I, like many other hip-hop fans, have been thinking a lot about Kendrick Lamar this year. He and I share a birthday, and my mother’s passive curiosity about astrology, possibly inherited by me, has trouble letting go of that fact. I admit to feeling a sense of kinship with my GOAT. For much of this year, I saw his run of diss tracks as a sort of pursuit of justice against Drake and what he represented: Kendrick is an artist who interrogates himself through his work, challenges himself to experiment with his form and technique, and makes work that uplifts and represents his family and community. Drake is an artist who pursues only the inflation of his own ego and power through the accumulation of money and streaming numbers. He, for a long time, has avoided making work that reflected on his own interiority, or even demonstrated an improvement in skill. And most importantly, he very publicly pursues minors.
For a lot of this year, I moralized constantly about my respect for Kendrick Lamar. His release of GNX last week was like Christmas for me- it’s one of my favorite albums… ever. It did also, however, prompt me to revisit his other work, for example, his last album: Mr. Morale and the Big Steppers. On this album, Kendrick addresses his reputation as a flawed, self-righteous figure in his community. He admits to personal wrongdoing, describes his work in therapy, and discusses inherited beliefs of his own. He plainly states newfound convictions: like calling men to action to undo their own patriarchal thinking and to treat women and queer people with more respect. At the same time, Kodak Black is featured all over the album, who pled guilty to assaulting a minor in April of 2021. So what the fuck?
Putting Kodak on that album immediately throws a grenade into his body of work, and his image as the steward of integrity within the music industry. Which ironically or maybe even appropriately, is also the central message of the album itself. But what I take from this is that despite the coincidence of our shared date of birth, it’s clear to me that our moral compass is not always so aligned (another unfortunate blow to an ancestral belief system.) Evidently, justice is decided by the individual.
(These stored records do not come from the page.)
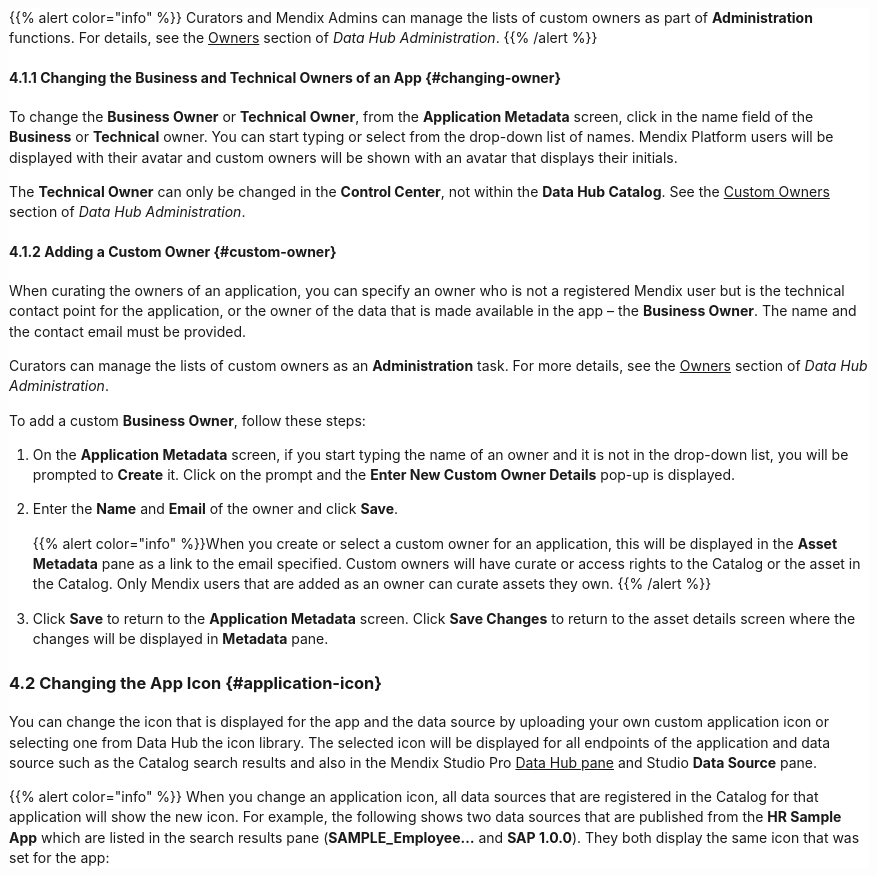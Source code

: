 {{% alert color="info" %}}
Curators and Mendix Admins can manage the lists of custom owners as part of **Administration** functions. For details, see the [Owners](/developerportal/control-center/data-hub-admin/#custom-owners) section of *Data Hub Administration*.
{{% /alert %}}

#### 4.1.1 Changing the Business and Technical Owners of an App {#changing-owner}

To change the **Business Owner** or **Technical Owner**, from the **Application Metadata** screen, click in the name field of the **Business** or **Technical** owner. You can start typing or select from the drop-down list of names. Mendix Platform users will be displayed with their avatar and custom owners will be shown with an avatar that displays their initials.

The **Technical Owner** can only be changed in the **Control Center**, not within the **Data Hub Catalog**. See the [Custom Owners](/developerportal/control-center/data-hub-admin/#custom-owners) section of *Data Hub Administration*.

#### 4.1.2 Adding a Custom Owner {#custom-owner}

When curating the owners of an application, you can specify an owner who is not a registered Mendix user but is the technical contact point for the application, or the owner of the data that is made available in the app – the **Business Owner**. The name and the contact email must be provided.

Curators can manage the lists of custom owners as an **Administration** task. For more details, see the [Owners](/developerportal/control-center/data-hub-admin/#custom-owners) section of *Data Hub Administration*.

To add a custom **Business Owner**, follow these steps:

1. On the **Application Metadata** screen, if you start typing the name of an owner and it is not in the drop-down list, you will be prompted to **Create** it. Click on the prompt and the **Enter New Custom Owner Details** pop-up is displayed.

1. Enter the **Name** and **Email** of the owner and click **Save**.

    {{% alert color="info" %}}When you create or select a custom owner for an application, this will be displayed in the **Asset Metadata** pane as a link to the email specified. Custom owners will have curate or access rights to the Catalog or the asset in the Catalog. Only Mendix users that are added as an owner can curate assets they own. {{% /alert %}}

1. Click **Save** to return to the **Application Metadata** screen. Click **Save Changes** to return to the asset details screen where the changes will be displayed in **Metadata** pane.

### 4.2 Changing the App Icon {#application-icon}

You can change the icon that is displayed for the app and the data source by uploading your own custom application icon or selecting one from Data Hub the icon library. The selected icon will be displayed for all endpoints of the application and data source such as the Catalog search results and also in the Mendix Studio Pro [Data Hub pane](/refguide/data-hub-pane/) and Studio **Data Source** pane.

{{% alert color="info" %}} When you change an application icon, all data sources that are registered in the Catalog for that application will show the new icon. For example, the following shows two data sources that are published from the **HR Sample App** which are listed in the search results pane (**SAMPLE_Employee…** and **SAP 1.0.0**). They both display the same icon that was set for the app:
Whether called God, Santa Claus, or Karma, it seems any belief system’s moral value can be assessed only second to the actions of its agent. In the cosmic court of law, we are each judge, jury, executioner, plaintiff, defendant, stenographer, and the camera crew putting it all on cheaply produced daytime television.
I’ve ruled that I very well might deserve these three zits on my face.
"with a scam caller’s persistence"
well, somehow you have done it once again: you've written something personal yet universal, moving and reflective, articulate and honest.......thinking about my own relationship to karma now. and zits!